So maybe I did close my eyes when I read that bit about Comte Cheese- Another review of Cote in Blackheath

Health warning. This article fails to replicate a single accented vowel. Because I don’t know how to type them.

Cote needs a re-review from me, partially because i cruelly judged them on their 9.99 menu last year …. and mostly because I popped in the other night out of convenience and I feel I have more to add.

Being for convenience, i steered clear of steak frites that would ruin my waistline of a weekday, and found myself drawn to the “light bites”- baked crepes, Comte , spinach, peppers, provencale sauce.

Light bite?! (so maybe I did close my eyes when I read that bit about Comte) That creamy tomatoey sizzling enormity of a dish that by the way deigned to include a bit of buckwheat crepe? Delicious though. And that’s from a carnivore.

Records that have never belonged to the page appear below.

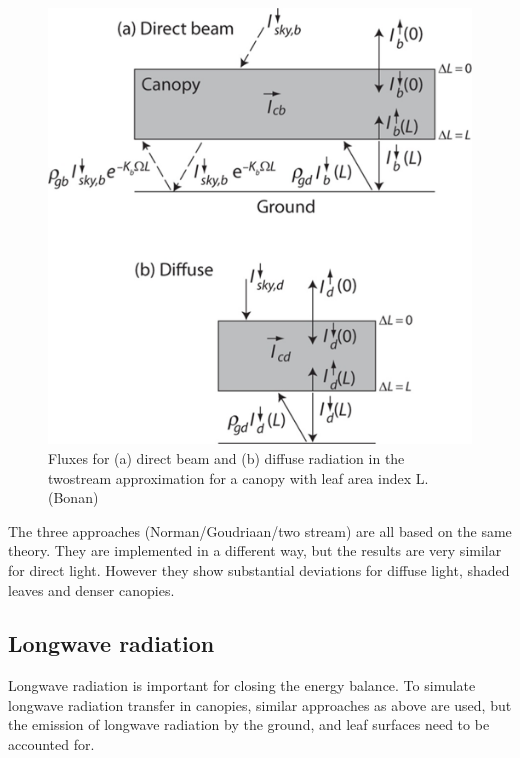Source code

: \documentclass[
  12pt,
  oneside]{book}
\begin{document}
\begin{figure}

{\centering \includegraphics[width=0.8\linewidth]{figures/chap3/f321_two_stream} 

}

\caption{Fluxes for (a) direct beam and (b) diffuse radiation in the twostream approximation for a canopy with leaf area index L.(Bonan)}\label{fig:f321}
\end{figure}

The three approaches (Norman/Goudriaan/two stream) are all based on the same theory. They are implemented in a different way, but the results are very similar for direct light. However they show substantial deviations for diffuse light, shaded leaves and denser canopies.

\hypertarget{longwave-radiation}{%
\subsection{Longwave radiation}\label{longwave-radiation}}

Longwave radiation is important for closing the energy balance. To simulate longwave radiation transfer in canopies, similar approaches as above are used, but the emission of longwave radiation by the ground, and leaf surfaces need to be accounted for.
\end{document}
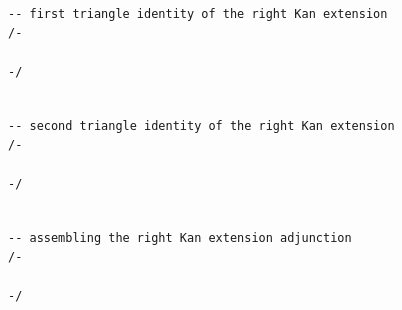 \documentclass{book}
\theoremstyle{definition}
\newcounter{lcounter}
\begin{document}
{{\begin{center}
\begin{tcolorbox}[width=5in,colback={white},title={\begin{center}\texttt{Lean \thelcounter} \addtocounter{lcounter}{1}  \end{center}},colbacktitle=Blue,coltitle=black]
\begin{verbatim}
\end{verbatim}
\end{tcolorbox}
\end{center}

\begin{center}
\begin{tcolorbox}[width=5in,colback={white},title={\begin{center}\texttt{Lean \thelcounter} \addtocounter{lcounter}{1}  \end{center}},colbacktitle=Blue,coltitle=black]
\begin{verbatim}

-- first triangle identity of the right Kan extension
/-

-/

\end{verbatim}
\end{tcolorbox}
\end{center}

\begin{center}
\begin{tcolorbox}[width=5in,colback={white},title={\begin{center}\texttt{Lean \thelcounter} \addtocounter{lcounter}{1}  \end{center}},colbacktitle=Blue,coltitle=black]
\begin{verbatim}

-- second triangle identity of the right Kan extension
/-

-/

\end{verbatim}
\end{tcolorbox}
\end{center}

\begin{center}
\begin{tcolorbox}[width=5in,colback={white},title={\begin{center}\texttt{Lean \thelcounter} \addtocounter{lcounter}{1}  \end{center}},colbacktitle=Blue,coltitle=black]
\begin{verbatim}

-- assembling the right Kan extension adjunction
/-

-/


\end{verbatim}
\end{tcolorbox}
\end{center}}}
\end{document}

Desserts however were not great. Crepes with Grand Marnier could have been the most exciting thing in there, but it was hardly rocking my world. And I like crepes – you may have noticed already (fried carbs).

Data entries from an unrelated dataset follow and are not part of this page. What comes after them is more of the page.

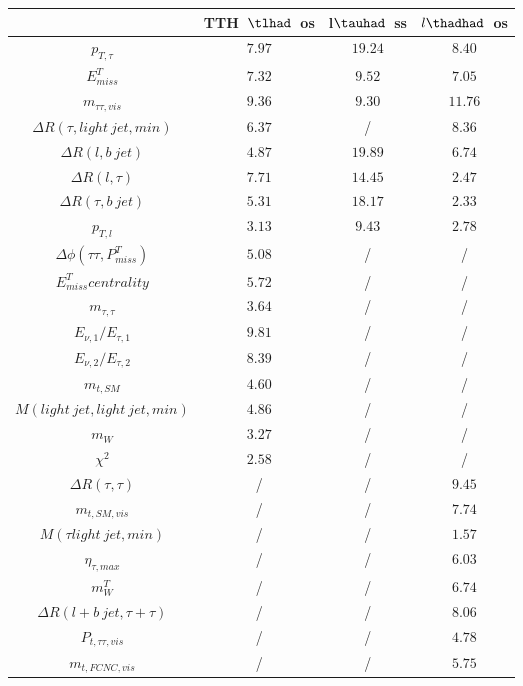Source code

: \begin{tabular}{|c|c|c|c|} \hline
 & TTH~$\tlhad$~os & l$\tauhad$~ss & $l\thadhad$~os\\\hline
$p_{T,\tau }$ & $7.97$ & $19.24$ & $8.40$\\\hline
$E^{T}_{miss}$ & $7.32$ & $9.52$ & $7.05$\\\hline
$m_{\tau \tau ,vis}$ & $9.36$ & $9.30$ & $11.76$\\\hline
$\Delta R(\tau ,light~jet,min)$ & $6.37$ &  / & $8.36$\\\hline
$\Delta R(l,b~jet)$ & $4.87$ & $19.89$ & $6.74$\\\hline
$\Delta R(l,\tau )$ & $7.71$ & $14.45$ & $2.47$\\\hline
$\Delta R(\tau ,b~jet)$ & $5.31$ & $18.17$ & $2.33$\\\hline
$p_{T,l}$ & $3.13$ & $9.43$ & $2.78$\\\hline
$\Delta\phi(\tau \tau ,P^{T}_{miss})$ & $5.08$ &  / &  /\\\hline
$E^{T}_{miss} centrality$ & $5.72$ &  / &  /\\\hline
$m_{\tau ,\tau }$ & $3.64$ &  / &  /\\\hline
$E_{\nu,1}/E_{\tau ,1}$ & $9.81$ &  / &  /\\\hline
$E_{\nu,2}/E_{\tau ,2}$ & $8.39$ &  / &  /\\\hline
$m_{t,SM}$ & $4.60$ &  / &  /\\\hline
$M(light~jet,light~jet,min)$ & $4.86$ &  / &  /\\\hline
$m_{W}$ & $3.27$ &  / &  /\\\hline
$\chi^{2}$ & $2.58$ &  / &  /\\\hline
$\Delta R(\tau ,\tau )$ &  / &  / & $9.45$\\\hline
$m_{t,SM,vis}$ &  / &  / & $7.74$\\\hline
$M(\tau  light~jet,min)$ &  / &  / & $1.57$\\\hline
$\eta_{\tau ,max}$ &  / &  / & $6.03$\\\hline
$m^{T}_{W}$ &  / &  / & $6.74$\\\hline
$\Delta R(l+b~jet,\tau +\tau )$ &  / &  / & $8.06$\\\hline
$P_{t,\tau \tau ,vis}$ &  / &  / & $4.78$\\\hline
$m_{t,FCNC,vis}$ &  / &  / & $5.75$\\\hline
\end{tabular}
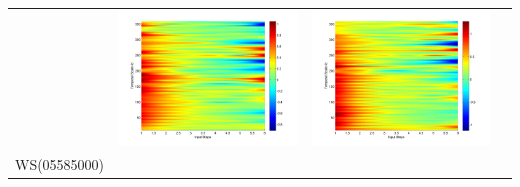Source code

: \documentclass[11pt]{article}
\begin{document}
\begin{table}[H]
{\begin{tabular}{cccc}
&\begin{minipage}{.3\textwidth}\includegraphics[width=\linewidth]{resultgraph/02143000epdiff_former.png}\end{minipage}
&\begin{minipage}{.3\textwidth}\includegraphics[width=\linewidth]{resultgraph/02143000qdiff_former.png}\end{minipage}
\\
WS(05585000)

\end{tabular}}
\end{table}
\end{document}
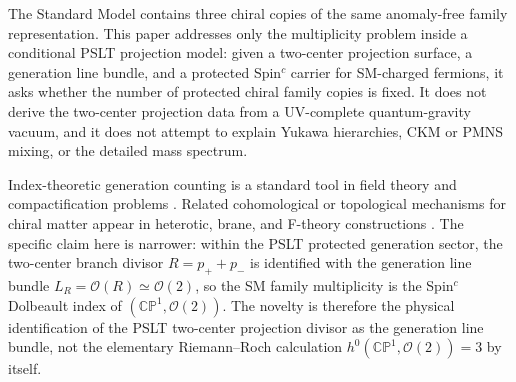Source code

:\documentclass[aps,prd,preprint,notitlepage,nofootinbib,superscriptaddress,floatfix]{revtex4-2}
\newcommand{\cO}{\mathcal O}
\newcommand{\CP}{\mathbb{CP}}
\theoremstyle{remark}
\begin{document}
The Standard Model contains three chiral copies of the same anomaly-free family representation.
This paper addresses only the multiplicity problem inside a conditional PSLT projection model: given a two-center projection surface, a generation line bundle, and a protected Spin\(^c\) carrier for SM-charged fermions, it asks whether the number of protected chiral family copies is fixed.
It does not derive the two-center projection data from a UV-complete quantum-gravity vacuum, and it does not attempt to explain Yukawa hierarchies, CKM or PMNS mixing, or the detailed mass spectrum.

Index-theoretic generation counting is a standard tool in field theory and compactification problems \cite{AtiyahSinger1968,LawsonMichelsohn1989}.
Related cohomological or topological mechanisms for chiral matter appear in heterotic, brane, and F-theory constructions \cite{Candelas1985,Witten1986,BraunHeOvrutPantev2005,BouchardDonagi2005,Blumenhagen2007,BeasleyHeckmanVafa2009}.
The specific claim here is narrower: within the PSLT protected generation sector, the two-center branch divisor \(R=p_+ + p_-\) is identified with the generation line bundle \(L_R=\cO(R)\simeq\cO(2)\), so the SM family multiplicity is the Spin\(^c\) Dolbeault index of \((\CP^1,\cO(2))\).
The novelty is therefore the physical identification of the PSLT two-center projection divisor as the generation line bundle, not the elementary Riemann--Roch calculation \(h^0(\CP^1,\cO(2))=3\) by itself.
\end{document}
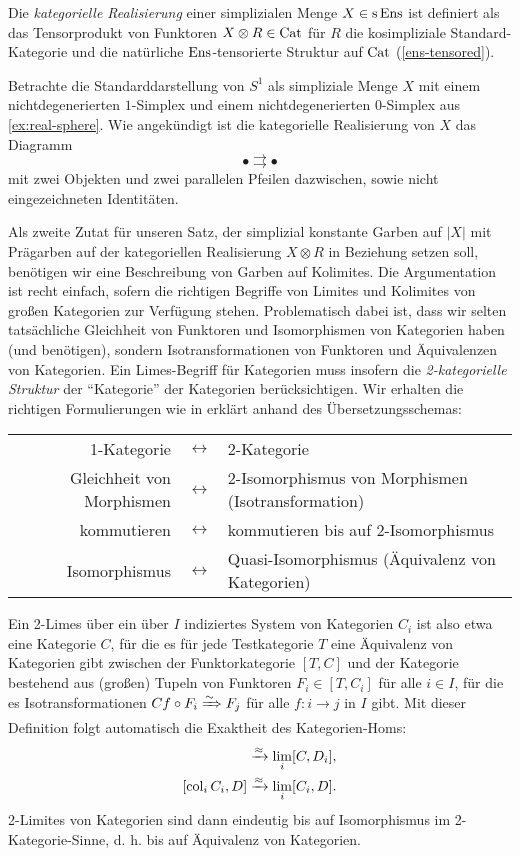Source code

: \begin{defn}
  Die \emph{kategorielle Realisierung} einer simplizialen Menge $X \in
  \operatorname{s}\operatorname{Ens}$ ist definiert als das Tensorprodukt von Funktoren $X \otimes
  R \in \operatorname{Cat}$ für $R$ die kosimpliziale Standard-Kategorie und die
  natürliche $\operatorname{Ens}$-tensorierte Struktur auf $\operatorname{Cat}$
  (\ref{ens-tensored}).
\end{defn}
\begin{bsp}
  Betrachte die Standarddarstellung von $S^1$ als simpliziale Menge
  $X$ mit einem nichtdegenerierten $1$-Simplex und einem
  nichtdegenerierten $0$-Simplex aus \ref{ex:real-sphere}. Wie
  angekündigt ist die kategorielle Realisierung von $X$ das Diagramm
  \[ \bullet \rightrightarrows \bullet \]
  mit zwei Objekten und zwei parallelen Pfeilen dazwischen, sowie
  nicht eingezeichneten Identitäten.
\end{bsp}

Als zweite Zutat für unseren Satz, der simplizial konstante Garben auf
$|X|$ mit Prägarben auf der kategoriellen Realisierung $X \otimes R$
in Beziehung setzen soll, benötigen wir eine Beschreibung von Garben
auf Kolimites. Die Argumentation ist recht einfach, sofern die
richtigen Begriffe von Limites und Kolimites von großen Kategorien zur
Verfügung stehen. Problematisch dabei ist, dass wir selten
tatsächliche Gleichheit von Funktoren und Isomorphismen von Kategorien
haben (und benötigen), sondern Isotransformationen von Funktoren und
Äquivalenzen von Kategorien. Ein Limes-Begriff für Kategorien muss
insofern die \emph{2-kategorielle Struktur} der ``Kategorie'' der
Kategorien berücksichtigen. Wir erhalten die richtigen Formulierungen
wie in \cite{nlab:2-limit} erklärt anhand des Übersetzungsschemas:
\renewcommand{\arraystretch}{1.5}
\begin{center}
    \begin{tabulary}{\textwidth}{RCL}
    1-Kategorie & $\leftrightarrow$
    & 2-Kategorie \\
    Gleichheit von Morphismen & $\leftrightarrow$
    & 2-Isomorphismus von Morphismen (Isotransformation) \\
    kommutieren & $\leftrightarrow$
    & kommutieren bis auf 2-Isomorphismus \\
    Isomorphismus & $\leftrightarrow$
    & Quasi-Isomorphismus (Äquivalenz von Kategorien)  
  \end{tabulary}
\end{center}
Ein 2-Limes über ein über $I$ indiziertes System von Kategorien $C_i$
ist also etwa eine Kategorie $C$, für die es für jede Testkategorie
$T$ eine Äquivalenz von Kategorien gibt zwischen der Funktorkategorie
$[T, C]$ und der Kategorie bestehend aus (großen) Tupeln von Funktoren
$F_i \in [T, C_i]$ für alle $i \in I$, für die es Isotransformationen
$Cf \circ F_i \xRightarrow{\sim} F_j$ für alle $f: i \to j$ in $I$ gibt. Mit
dieser Definition folgt automatisch die Exaktheit des Kategorien-Homs:
\begin{align*}
  [C, \lim_i D_i] &\qiso \lim_i [C, D_i], \\
  [\col_i C_i, D] &\qiso \lim_i [C_i, D].
\end{align*}
2-Limites von Kategorien sind dann eindeutig bis auf Isomorphismus im
2-Kategorie-Sinne, d. h. bis auf Äquivalenz von Kategorien.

Chocolate fondant- yawn. And Coupe Noir described on the menu as ice cream with chocolate sauce? Is this not the most boring sundae ever described? Does it not feel it’s missing something, anything from the supermarket aisle: hundreds and thousands, cream, a flake, a wafer…? In fact every dessert came with ice cream and nothing with cream. I’m feeling mean because the staff are charming. They just offered the table next door free pink champagne for their occasion.

Ahhh, when I taste the tarte tatin I want to take it all back. It’s like like apples on a croissant. Warm and buttery. Why didn’t I order coffee? Actually, I could even have enjoyed this without the apple, perhaps earlier in the day, between the hours of seven and ten. But the ice cream is JUST wrong. It was too cold and towards the end merged with the pastry crumbs to make a soggy overly sweet mess. Croissants and ice cream don’t go. Someone make sure cronut bandwagon drivers informed of this before something horrifying is invented.

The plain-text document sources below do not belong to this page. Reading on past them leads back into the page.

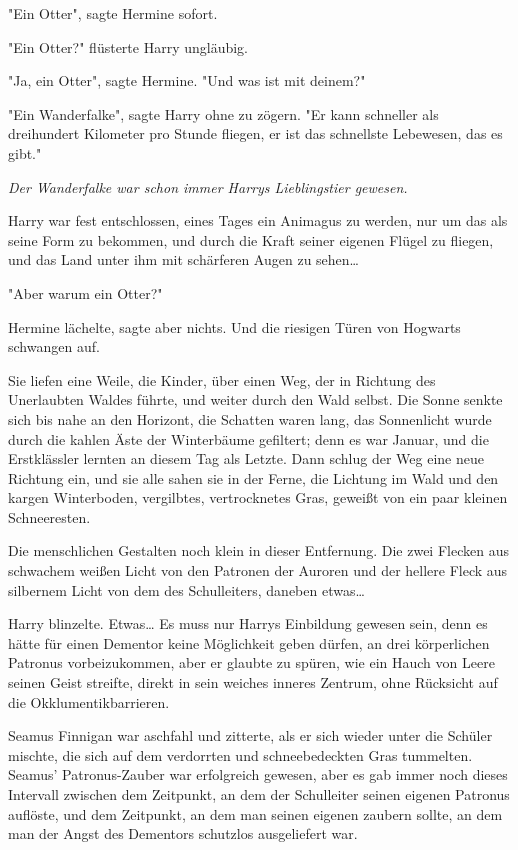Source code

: {"Ein Otter", sagte Hermine sofort.

"Ein Otter?" flüsterte Harry ungläubig.

"Ja, ein Otter", sagte Hermine. "Und was ist mit deinem?"

"Ein Wanderfalke", sagte Harry ohne zu zögern. "Er kann schneller als dreihundert Kilometer pro Stunde fliegen, er ist das schnellste Lebewesen, das es gibt."

\emph{Der Wanderfalke war schon immer Harrys Lieblingstier gewesen.}

Harry war fest entschlossen, eines Tages ein Animagus zu werden, nur um das als seine Form zu bekommen, und durch die Kraft seiner eigenen Flügel zu fliegen, und das Land unter ihm mit schärferen Augen zu sehen…

"Aber warum ein Otter?"

Hermine lächelte, sagte aber nichts. Und die riesigen Türen von Hogwarts schwangen auf.

Sie liefen eine Weile, die Kinder, über einen Weg, der in Richtung des Unerlaubten Waldes führte, und weiter durch den Wald selbst. Die Sonne senkte sich bis nahe an den Horizont, die Schatten waren lang, das Sonnenlicht wurde durch die kahlen Äste der Winterbäume gefiltert; denn es war Januar, und die Erstklässler lernten an diesem Tag als Letzte. Dann schlug der Weg eine neue Richtung ein, und sie alle sahen sie in der Ferne, die Lichtung im Wald und den kargen Winterboden, vergilbtes, vertrocknetes Gras, geweißt von ein paar kleinen Schneeresten.

Die menschlichen Gestalten noch klein in dieser Entfernung. Die zwei Flecken aus schwachem weißen Licht von den Patronen der Auroren und der hellere Fleck aus silbernem Licht von dem des Schulleiters, daneben etwas…

Harry blinzelte. Etwas… Es muss nur Harrys Einbildung gewesen sein, denn es hätte für einen Dementor keine Möglichkeit geben dürfen, an drei körperlichen Patronus vorbeizukommen, aber er glaubte zu spüren, wie ein Hauch von Leere seinen Geist streifte, direkt in sein weiches inneres Zentrum, ohne Rücksicht auf die Okklumentikbarrieren.

Seamus Finnigan war aschfahl und zitterte, als er sich wieder unter die Schüler mischte, die sich auf dem verdorrten und schneebedeckten Gras tummelten. Seamus' Patronus-Zauber war erfolgreich gewesen, aber es gab immer noch dieses Intervall zwischen dem Zeitpunkt, an dem der Schulleiter seinen eigenen Patronus auflöste, und dem Zeitpunkt, an dem man seinen eigenen zaubern sollte, an dem man der Angst des Dementors schutzlos ausgeliefert war.

}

“There’s nothing like removing the vegetables for a truly gratifying kid-meal.” A Review of Cote, restaurant in Blackheath

20130222-194942.jpgReview of Cote, restaurant in Blackheath, SE3

This Review was first published in the February edition of The Greenwich Visitor

Is it true that I turned up to Cote in a Breton t-shirt and a beret?

I’m sorry, it is true. I really did. It wasn’t deliberate. If it had been deliberate I would have cycled there. With onions.

And I’ve never done it at Cafe Rouge.

I think.

Cote has one of those confused service restaurants where you get waiters queuing up for your table to serve you, and not noticing that you just asked the first waiter in the queue to leave you a bit more time to think. Maybe they thought I was French and deserved more service. (I’m sure there is a logic there somewhere.)

As is typical in restaurants which over-serve, they then deserted us when we put the menus down.

I ordered steak and chips. When I order steak and chips (with no spiel about the source of the cow) there is part of me that thinks, I won’t be able to blog about this place, then. Because there is not so very to say on the subject unless there is a mistranslation on how rare the streak should arrive. And even that’s not infrequent. (Note able evasion of pun).

(This is with the exception of steak and chips at Buenos Aires … With chimcurri sauce)

This was mostly true at Cote. But take a look at this, and tell me the first thing that comes to mind…

Steak and Chips and nothing else

Steak and Chips and nothing else

Yep, me too. Could they have served a little rocket with it? Or tomato? Or you know what, gone and pulled dandelion leaves out of the garden? Radishes? Plantain?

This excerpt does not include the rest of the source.